WHAT IS NEEDED :: Filter out all lines without the word "type" from the data below, please, and copy the rest.

PROVIDED RECORDS ::
•••••

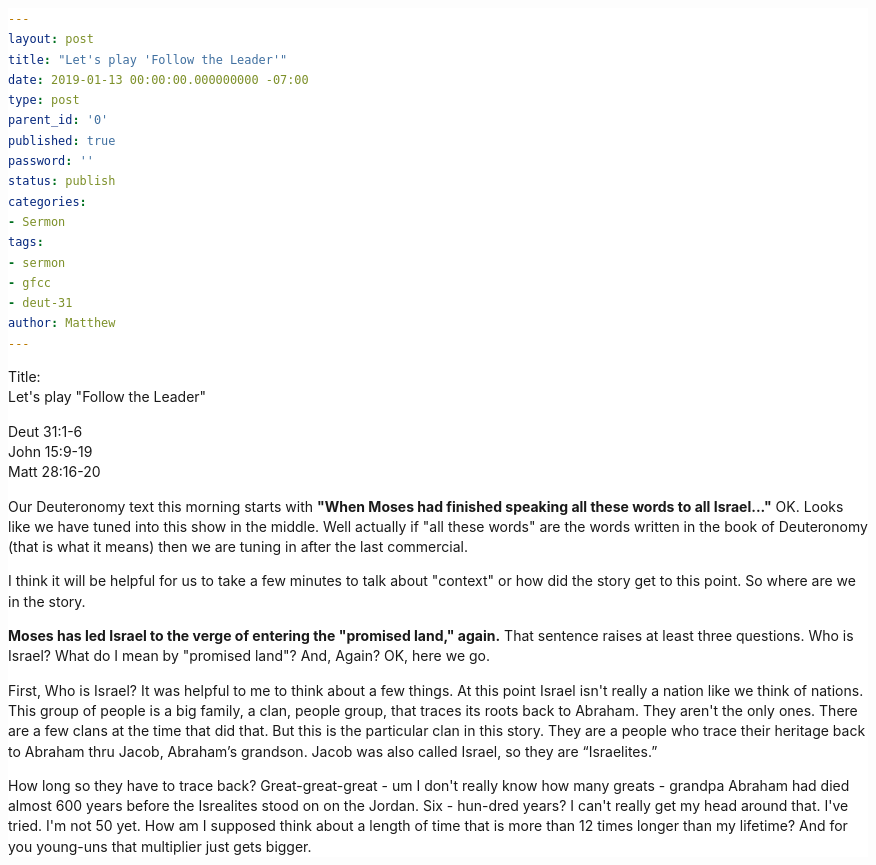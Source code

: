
 ```yaml
---
layout: post
title: "Let's play 'Follow the Leader'"
date: 2019-01-13 00:00:00.000000000 -07:00
type: post
parent_id: '0'
published: true
password: ''
status: publish
categories:
- Sermon
tags:
- sermon
- gfcc
- deut-31
author: Matthew
---
```

Title:  
Let's play "Follow the Leader"

Deut 31:1-6  
John 15:9-19  
Matt 28:16-20

<audio controls>
  <source src="https://mdenson-audio-files.s3.amazonaws.com/sermons/20190113.mp3" type="audio/mpeg">
  <source src="https://mdenson-audio-files.s3.amazonaws.com/sermons/20190113.ogg" type="audio/ogg">
  
  <p>Your browser does not support HTML5 audio, but you can still 
     <a href="https://mdenson-audio-files.s3.amazonaws.com/sermons/20190113.mp3">download the recording</a>.</p>
</audio>

Our Deuteronomy text this morning starts with **"When Moses had finished speaking all these words to all Israel..."** OK. Looks like we have tuned into this show in the middle. Well actually if "all these words" are the words written in the book of Deuteronomy (that is what it means) then we are tuning in after the last commercial.

I think it will be helpful for us to take a few minutes to talk about "context" or how did the story get to this point. So where are we in the story.

**Moses has led Israel to the verge of entering the "promised land," again.** That sentence <repeat> raises at least three questions. Who is Israel? What do I mean by "promised land"? And, Again?  OK, here we go.

First, Who is Israel? It was helpful to me to think about a few things. At this point Israel isn't really a nation like we think of nations. This group of people is a big family, a clan, people group, that traces its roots back to Abraham. They aren't the only ones. There are a few clans at the time that did that. But this is the particular clan in this story. They are a people who trace their heritage back to Abraham thru Jacob, Abraham’s grandson. Jacob was also called Israel, so they are “Israelites.”

How long so they have to trace back? Great-great-great - um I don't really know how many greats - grandpa Abraham had died almost 600 years before the Isrealites stood on on the Jordan. Six - hun-dred years? I can't really get my head around that. I've tried. I'm not 50 yet. How am I supposed think about a length of time that is more than 12 times longer than my lifetime? And for you young-uns that multiplier just gets bigger. 
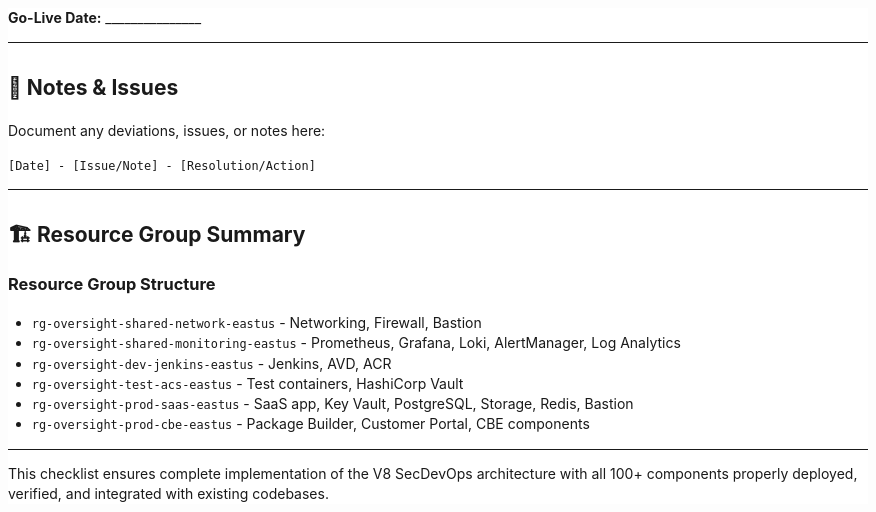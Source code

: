 **Go-Live Date:** _______________

---

## 📝 Notes & Issues

Document any deviations, issues, or notes here:

```
[Date] - [Issue/Note] - [Resolution/Action]
```

---

## 🏗️ Resource Group Summary

### Resource Group Structure
- `rg-oversight-shared-network-eastus` - Networking, Firewall, Bastion
- `rg-oversight-shared-monitoring-eastus` - Prometheus, Grafana, Loki, AlertManager, Log Analytics
- `rg-oversight-dev-jenkins-eastus` - Jenkins, AVD, ACR
- `rg-oversight-test-acs-eastus` - Test containers, HashiCorp Vault
- `rg-oversight-prod-saas-eastus` - SaaS app, Key Vault, PostgreSQL, Storage, Redis, Bastion
- `rg-oversight-prod-cbe-eastus` - Package Builder, Customer Portal, CBE components

---

This checklist ensures complete implementation of the V8 SecDevOps architecture with all 100+ components properly deployed, verified, and integrated with existing codebases.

•••••

ANSWER TO THE EXERCISE ::
type: post
  <source src="https://mdenson-audio-files.s3.amazonaws.com/sermons/20190113.mp3" type="audio/mpeg">
  <source src="https://mdenson-audio-files.s3.amazonaws.com/sermons/20190113.ogg" type="audio/ogg">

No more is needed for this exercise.